Seeing red flags where there are none

Why is it that we can only see our flaws when spotting them in others?
I was listening to a friend rant about her siblings, numerating exactly the same arguments I have found myself using.
Of course, I could see the holes when others talked, but felt justified in my own matters.
Once the connection had been made however, I could not sit idly by.

Where I expected judgement,
I found kindness.

I finally told a family member about my substance abuse.
For some reason, I was sure their first response was going to be ‘why didn’t you tell me sooner?‘.
I selfishly wanted this to be about me, and not catering to others.
And I was dreading it so much I left it 8 months.
But when I did tell them, I encountered nothing of the sort.

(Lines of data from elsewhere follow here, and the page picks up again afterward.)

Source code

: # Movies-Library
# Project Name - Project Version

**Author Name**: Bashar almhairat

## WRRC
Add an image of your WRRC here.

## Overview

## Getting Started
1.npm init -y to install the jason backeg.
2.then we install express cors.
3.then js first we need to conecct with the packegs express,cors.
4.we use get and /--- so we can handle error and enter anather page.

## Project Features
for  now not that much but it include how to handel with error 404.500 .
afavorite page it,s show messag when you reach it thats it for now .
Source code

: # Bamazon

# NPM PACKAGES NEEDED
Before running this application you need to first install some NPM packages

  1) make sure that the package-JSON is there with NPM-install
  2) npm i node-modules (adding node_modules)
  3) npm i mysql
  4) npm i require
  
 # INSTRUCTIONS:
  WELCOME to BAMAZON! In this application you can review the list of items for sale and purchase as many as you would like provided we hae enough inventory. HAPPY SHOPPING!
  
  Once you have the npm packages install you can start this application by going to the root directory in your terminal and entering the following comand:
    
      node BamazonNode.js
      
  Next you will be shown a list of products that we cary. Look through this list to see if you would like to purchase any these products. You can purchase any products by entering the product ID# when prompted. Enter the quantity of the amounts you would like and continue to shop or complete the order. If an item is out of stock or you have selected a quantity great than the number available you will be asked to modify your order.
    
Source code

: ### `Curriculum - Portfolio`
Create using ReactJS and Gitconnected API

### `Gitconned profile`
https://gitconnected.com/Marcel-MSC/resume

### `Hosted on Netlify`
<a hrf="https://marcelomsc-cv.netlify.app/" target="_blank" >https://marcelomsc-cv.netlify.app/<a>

“Thank you so much for telling me.
You are so strong, and I am so proud.”

Saying I was surprised would be an understatement.
I approached the situation openly, without expectations or defensiveness.
I laid out the facts, answered all questions, did not feel attacked when they did not understand addiction at first.
I talked about cross-addiction, and how the drug slowly turned on me.
Had I not made myself vulnerable, trusted that I might be wrong about this person and interaction, I would have robbed myself of a valuable lesson.

I stopped trying to control the situation,
and I stopped thinking that pre-judging
was control too.

Once we have spent too much time in dangerous waters, we see red flags everywhere.
Not just does the disappointment seemingly become too heavy to bear, but focusing on others allows us to become complacent in the self-growth department.
When we see flaws in others, we do not fix them within ourself.
We do indulge in self-pity, but the guilt paralyses us – changing seems insurmountable.
But what is change if not proving ourselves wrong, one scary conversation at a time?